**Task item:** The response must contain every line from the records below that has "lattice".

**Records to use:**
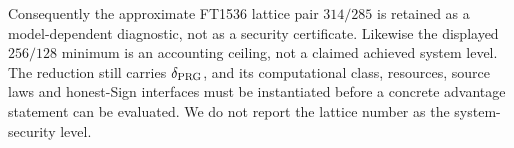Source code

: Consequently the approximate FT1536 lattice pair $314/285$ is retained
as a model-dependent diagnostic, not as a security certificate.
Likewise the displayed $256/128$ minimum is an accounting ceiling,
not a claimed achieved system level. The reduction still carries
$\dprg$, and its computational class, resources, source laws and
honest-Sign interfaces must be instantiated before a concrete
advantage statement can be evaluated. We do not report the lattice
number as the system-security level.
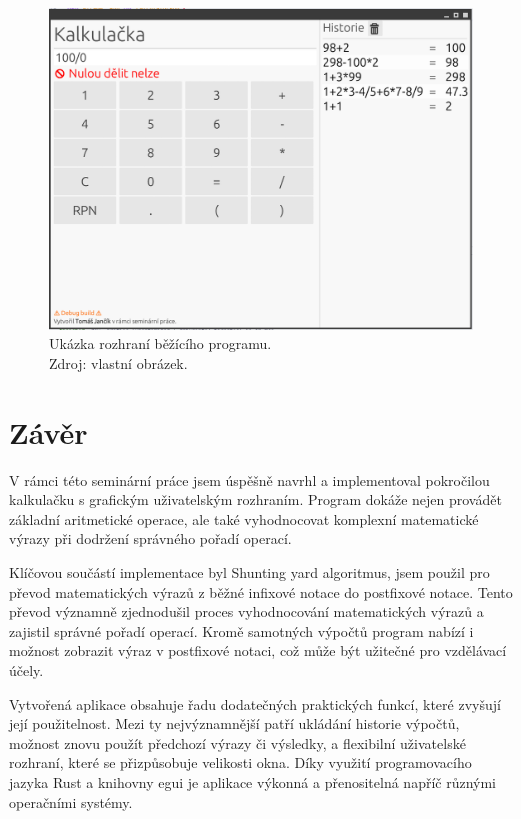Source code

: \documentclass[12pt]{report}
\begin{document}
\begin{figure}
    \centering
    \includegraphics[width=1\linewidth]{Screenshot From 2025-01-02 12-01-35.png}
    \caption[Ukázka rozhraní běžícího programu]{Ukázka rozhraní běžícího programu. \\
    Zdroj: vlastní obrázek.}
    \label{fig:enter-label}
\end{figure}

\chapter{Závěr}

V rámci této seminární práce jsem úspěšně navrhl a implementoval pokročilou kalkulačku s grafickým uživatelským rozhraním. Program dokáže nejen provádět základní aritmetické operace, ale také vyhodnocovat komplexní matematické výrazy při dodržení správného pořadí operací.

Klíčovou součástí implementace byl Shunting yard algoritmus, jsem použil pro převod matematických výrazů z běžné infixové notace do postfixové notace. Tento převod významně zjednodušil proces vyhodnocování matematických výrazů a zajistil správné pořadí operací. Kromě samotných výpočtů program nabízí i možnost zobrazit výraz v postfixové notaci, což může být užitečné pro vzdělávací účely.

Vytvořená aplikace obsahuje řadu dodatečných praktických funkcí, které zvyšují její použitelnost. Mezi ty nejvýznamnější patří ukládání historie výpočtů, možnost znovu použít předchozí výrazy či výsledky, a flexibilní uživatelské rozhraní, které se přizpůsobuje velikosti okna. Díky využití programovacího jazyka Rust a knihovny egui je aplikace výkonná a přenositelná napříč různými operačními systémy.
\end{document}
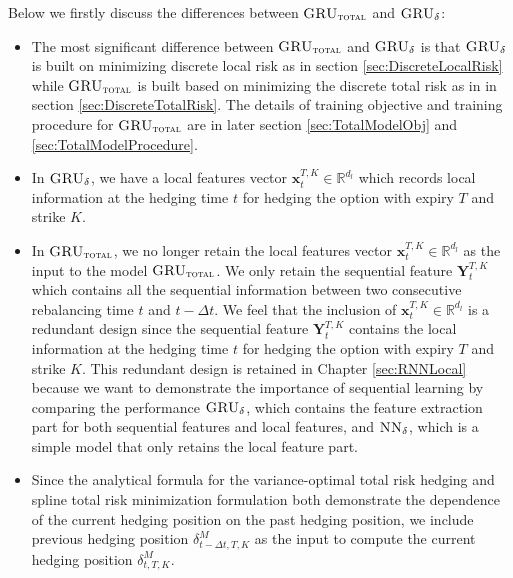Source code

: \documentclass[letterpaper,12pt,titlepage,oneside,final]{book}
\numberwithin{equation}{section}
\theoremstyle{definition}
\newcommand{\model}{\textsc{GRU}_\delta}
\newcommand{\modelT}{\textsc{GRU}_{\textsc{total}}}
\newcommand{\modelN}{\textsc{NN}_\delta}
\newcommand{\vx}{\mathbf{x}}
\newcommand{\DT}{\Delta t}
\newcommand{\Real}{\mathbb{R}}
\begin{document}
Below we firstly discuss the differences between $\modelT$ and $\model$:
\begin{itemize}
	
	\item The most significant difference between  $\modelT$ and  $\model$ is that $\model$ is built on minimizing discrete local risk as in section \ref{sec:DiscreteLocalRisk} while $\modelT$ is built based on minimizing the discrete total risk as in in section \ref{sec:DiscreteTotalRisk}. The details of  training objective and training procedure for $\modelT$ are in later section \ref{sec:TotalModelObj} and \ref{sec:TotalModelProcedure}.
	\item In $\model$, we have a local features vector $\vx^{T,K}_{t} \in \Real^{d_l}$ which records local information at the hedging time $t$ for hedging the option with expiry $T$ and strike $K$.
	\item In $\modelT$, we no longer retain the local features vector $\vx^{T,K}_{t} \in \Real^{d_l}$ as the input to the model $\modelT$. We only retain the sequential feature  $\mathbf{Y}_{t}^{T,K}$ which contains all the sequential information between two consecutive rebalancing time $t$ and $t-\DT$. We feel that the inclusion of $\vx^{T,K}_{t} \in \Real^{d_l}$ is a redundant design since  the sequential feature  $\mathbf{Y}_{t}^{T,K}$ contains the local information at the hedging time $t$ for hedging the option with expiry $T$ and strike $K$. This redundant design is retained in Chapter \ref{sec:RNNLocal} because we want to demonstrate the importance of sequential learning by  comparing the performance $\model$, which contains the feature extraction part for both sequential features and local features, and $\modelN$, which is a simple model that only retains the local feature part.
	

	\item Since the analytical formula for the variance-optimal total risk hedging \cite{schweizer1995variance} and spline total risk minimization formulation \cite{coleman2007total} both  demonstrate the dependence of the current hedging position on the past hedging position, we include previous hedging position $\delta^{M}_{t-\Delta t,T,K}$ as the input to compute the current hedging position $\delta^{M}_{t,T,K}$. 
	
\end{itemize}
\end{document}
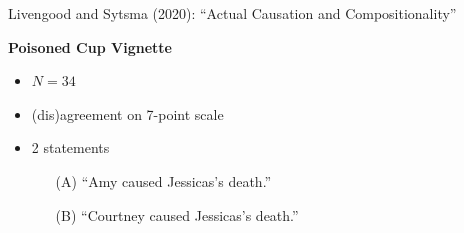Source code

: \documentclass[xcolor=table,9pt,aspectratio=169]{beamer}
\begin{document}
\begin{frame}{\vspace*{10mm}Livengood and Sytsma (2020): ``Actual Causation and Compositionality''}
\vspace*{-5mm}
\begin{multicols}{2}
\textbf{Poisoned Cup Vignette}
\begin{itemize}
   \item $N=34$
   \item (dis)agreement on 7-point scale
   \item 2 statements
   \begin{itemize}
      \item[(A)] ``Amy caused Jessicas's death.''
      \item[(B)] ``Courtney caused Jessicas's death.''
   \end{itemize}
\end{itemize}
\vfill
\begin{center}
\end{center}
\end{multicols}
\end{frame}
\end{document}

**Solution:**
: Consequently the approximate FT1536 lattice pair $314/285$ is retained
advantage statement can be evaluated. We do not report the lattice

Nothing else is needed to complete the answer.